N'importe quelle fête populaire qui ne correspondait pas aux strictes normes imposées par la Fifa et le gouvernement ont été interdits ou même violemment réprimées, comme par exemple dans le quartier de Cambuci, à São Paulo, où des familles qui faisaient la fête après un match ont été attaquées par la police à coup de gaz lacrymogènes et de tirs de flash-balls, accusés de « tapage nocturne ». La violence contre la population sans domicile fixe s'est cruellement intensifiée, de nombreuses arrestations arbitraires ont eu lieu, souvent basées sur des critères raciaux. De la même façon, se sont intensifiés les contrôles de police basés sur des critères raciaux, sociaux ou politiques. Comme on pouvait s'y attendre, la violence policière à l'égard des plus pauvres s'est fortement aggravée. Durant la seule période du Mondial, au moins huit jeunes – six d'entre eux étant mineurs – et un enfant de trois ans ont été tués par la Police Militaire, dans la seule ville de Rio de Janeiro.

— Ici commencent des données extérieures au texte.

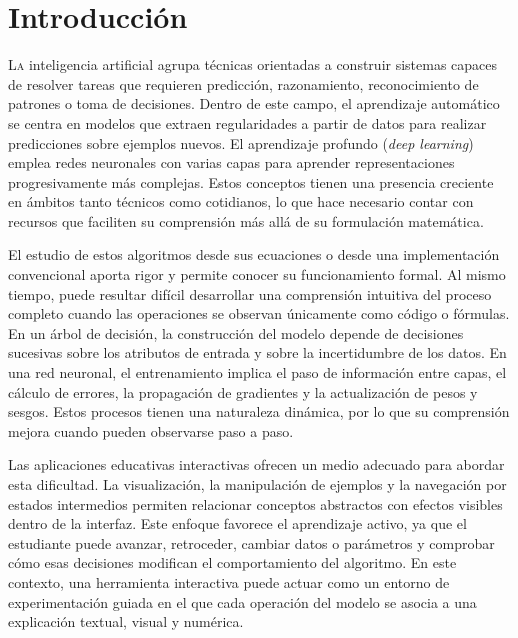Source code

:\chapter{Introducción}
\label{chap:introducion}

\lettrine{L}{a} inteligencia artificial agrupa técnicas orientadas a construir sistemas capaces de resolver tareas que requieren predicción, razonamiento, reconocimiento de patrones o toma de decisiones. Dentro de este campo, el aprendizaje automático se centra en modelos que extraen regularidades a partir de datos para realizar predicciones sobre ejemplos nuevos.
El aprendizaje profundo (\textit{deep learning}) emplea redes neuronales con varias capas para aprender representaciones progresivamente más complejas. Estos conceptos tienen una presencia creciente en ámbitos tanto técnicos como cotidianos, lo que hace necesario contar con recursos que faciliten su comprensión más allá de su formulación matemática.

El estudio de estos algoritmos desde sus ecuaciones o desde una implementación convencional aporta rigor y permite conocer su funcionamiento formal. Al mismo tiempo, puede resultar difícil desarrollar una comprensión intuitiva del proceso completo cuando las operaciones se observan únicamente como código o fórmulas. En un árbol de decisión, la construcción del modelo depende de decisiones sucesivas sobre los atributos de entrada y sobre la incertidumbre de los datos. En una red neuronal, el entrenamiento implica el paso de información entre capas, el cálculo de errores, la propagación de gradientes y la actualización de pesos y sesgos. Estos procesos tienen una naturaleza dinámica, por lo que su comprensión mejora cuando pueden observarse paso a paso.

Las aplicaciones educativas interactivas ofrecen un medio adecuado para abordar esta dificultad. La visualización, la manipulación de ejemplos y la navegación por estados intermedios permiten relacionar conceptos abstractos con efectos visibles dentro de la interfaz. Este enfoque favorece el aprendizaje activo, ya que el estudiante puede avanzar, retroceder, cambiar datos o parámetros y comprobar cómo esas decisiones modifican el comportamiento del algoritmo. En este contexto, una herramienta interactiva puede actuar como un entorno de experimentación guiada en el que cada operación del modelo se asocia a una explicación textual, visual y numérica.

Toutes les victimes étaient issus de favelas.
Cette énumération des faits a pour intention de donner une idée générale de la violence générée dans le pays, en raison de l'organisation du Mondial, et ne prétend en aucun cas être exhaustive.
Nous considérons que cette violence ne traduit pas uniquement la volonté d'étouffer toute forme contestation qui aurait pu gêner le bon déroulement du Mondial mais qu'elle possède une portée politique plus profonde. Cette répression acharnée semble être une tentative de museler par la terreur la culture de résistance et de lutte qui s'est renforcée et s'est répandue dans le pays depuis les grands mouvements sociaux de juin 2013. Dans un pays où, traditionnellement, la ségrégation et l'injustice sociale se reproduisent de génération en génération par la loi du plus fort, les tirs et coups portés visent en réalité à empêcher toute possibilité de contestation devant l'ordre établi et les injustices de la société brésilienne, cherchant par la même occasion à briser l'espoir de transformation sociale que cette possibilité abrite.

Ce texte a été écrit collectivement, à Belo Horizonte, le 14 juillet 2014.